Here's what it's all about sans GB

“But Jesus said, ‘Let the little children come to me, and do not forbid them; for as such is the kingdom of Heaven.’ ” Matthew 19:14 (NKJV)

Today in church we had our annual Thanksgiving worship service where testimonies are shared.  This is always a time of praise and joy, but also a heart-rending time for our congregation—as stories are told of God’s grace at work in seemingly impossible circumstances.  Relationships are healed, in some cases illnesses are miraculously cured, and Jesus’s life is affirmed in many unique ways.

At today’s service, a young couple got up to share on the microphone.  In hand the couple brought a sweet (obviously girl) toddler, dressed in a pretty dark velvet dress with pink trimmings and a matching headband.  The couple gave testimony of how they had decided to raise the large family which they wanted through adoption, only to find out how incredibly costly it is to adopt just one child, let alone many!  (How tragic is that!!!)

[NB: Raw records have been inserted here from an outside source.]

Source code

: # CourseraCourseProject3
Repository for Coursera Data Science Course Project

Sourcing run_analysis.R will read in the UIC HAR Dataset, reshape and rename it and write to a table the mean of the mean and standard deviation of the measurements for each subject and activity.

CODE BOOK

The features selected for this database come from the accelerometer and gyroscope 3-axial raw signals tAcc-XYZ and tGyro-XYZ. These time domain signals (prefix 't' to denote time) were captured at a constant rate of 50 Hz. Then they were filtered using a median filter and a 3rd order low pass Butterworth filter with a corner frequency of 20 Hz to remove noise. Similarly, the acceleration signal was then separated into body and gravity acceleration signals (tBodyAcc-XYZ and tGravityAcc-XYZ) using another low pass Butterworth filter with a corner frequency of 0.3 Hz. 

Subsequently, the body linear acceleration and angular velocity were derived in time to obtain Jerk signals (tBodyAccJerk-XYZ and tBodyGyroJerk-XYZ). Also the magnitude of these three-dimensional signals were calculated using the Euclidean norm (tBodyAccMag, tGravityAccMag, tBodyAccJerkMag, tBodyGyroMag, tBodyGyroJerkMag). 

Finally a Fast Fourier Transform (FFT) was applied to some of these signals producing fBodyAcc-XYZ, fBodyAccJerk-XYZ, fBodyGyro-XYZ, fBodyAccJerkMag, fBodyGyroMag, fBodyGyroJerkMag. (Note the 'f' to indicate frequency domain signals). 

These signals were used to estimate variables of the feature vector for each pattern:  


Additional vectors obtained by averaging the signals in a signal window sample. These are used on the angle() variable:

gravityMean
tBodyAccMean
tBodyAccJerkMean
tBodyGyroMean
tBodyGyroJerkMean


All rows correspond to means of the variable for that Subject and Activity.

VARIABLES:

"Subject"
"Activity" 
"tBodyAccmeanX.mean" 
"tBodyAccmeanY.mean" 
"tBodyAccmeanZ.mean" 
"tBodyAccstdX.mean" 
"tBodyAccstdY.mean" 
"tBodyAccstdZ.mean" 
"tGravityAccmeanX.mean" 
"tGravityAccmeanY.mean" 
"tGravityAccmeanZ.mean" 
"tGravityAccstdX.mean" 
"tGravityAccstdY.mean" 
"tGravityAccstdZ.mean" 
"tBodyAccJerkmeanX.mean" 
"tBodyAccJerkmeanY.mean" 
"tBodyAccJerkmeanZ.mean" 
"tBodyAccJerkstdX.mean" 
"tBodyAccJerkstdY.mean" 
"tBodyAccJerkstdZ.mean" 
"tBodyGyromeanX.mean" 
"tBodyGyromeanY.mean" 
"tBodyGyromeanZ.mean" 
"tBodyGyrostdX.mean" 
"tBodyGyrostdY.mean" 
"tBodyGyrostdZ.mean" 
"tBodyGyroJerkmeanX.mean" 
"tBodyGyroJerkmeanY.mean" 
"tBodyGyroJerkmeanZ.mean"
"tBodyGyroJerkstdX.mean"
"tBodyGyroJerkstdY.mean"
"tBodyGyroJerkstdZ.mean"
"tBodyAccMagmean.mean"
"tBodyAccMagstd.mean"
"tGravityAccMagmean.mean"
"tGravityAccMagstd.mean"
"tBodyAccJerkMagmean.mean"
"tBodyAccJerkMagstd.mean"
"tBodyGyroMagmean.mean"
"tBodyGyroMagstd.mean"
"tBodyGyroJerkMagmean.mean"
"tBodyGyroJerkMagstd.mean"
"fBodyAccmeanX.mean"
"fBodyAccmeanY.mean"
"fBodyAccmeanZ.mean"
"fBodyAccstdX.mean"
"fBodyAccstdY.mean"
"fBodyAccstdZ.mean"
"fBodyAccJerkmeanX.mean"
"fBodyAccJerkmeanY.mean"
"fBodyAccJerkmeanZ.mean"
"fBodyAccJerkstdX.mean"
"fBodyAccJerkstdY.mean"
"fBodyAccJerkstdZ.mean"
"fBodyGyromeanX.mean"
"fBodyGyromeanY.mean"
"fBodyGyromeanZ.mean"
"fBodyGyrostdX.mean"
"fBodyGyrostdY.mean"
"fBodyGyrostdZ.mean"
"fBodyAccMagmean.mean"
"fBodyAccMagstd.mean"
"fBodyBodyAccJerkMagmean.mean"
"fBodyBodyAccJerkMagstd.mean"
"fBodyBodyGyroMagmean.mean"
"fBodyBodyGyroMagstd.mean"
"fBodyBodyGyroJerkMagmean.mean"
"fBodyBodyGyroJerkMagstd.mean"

So finally, God had steered the husband and wife to the path of foster care—which in some instances can lead to adoption.  Knowing that God was in charge and directing them the couple proceeded, and within a few months this precious little girl had been entrusted to their loving care.

While the husband and wife were sharing in church I experienced a déjà vu of long ago pain as my mind raced back to 1973 when I was forty years old, a fairly new Christian believer, and a contented wife and mother of five.  Our children were growing up fast.  Because I loved and enjoyed being a mother so much, I wanted to go on with the career which had brought me joy and fulfillment since I’d had my first baby at just under 21 years of age.  Thus, quite naturally, Joe and I began to think about doing foster care.

So we signed up with Milwaukee County Welfare Dept. to receive foster children.  In those days the wheels moved fairly quickly, and within a few weeks we were given three beautiful blonde sisters, ages three, six, and eight, to care for.  Like many foster children, these sisters came from an atmosphere of chaotic dysfunction.  What is more, unspeakable things had happened to them that should never happen to anyone—anywhere.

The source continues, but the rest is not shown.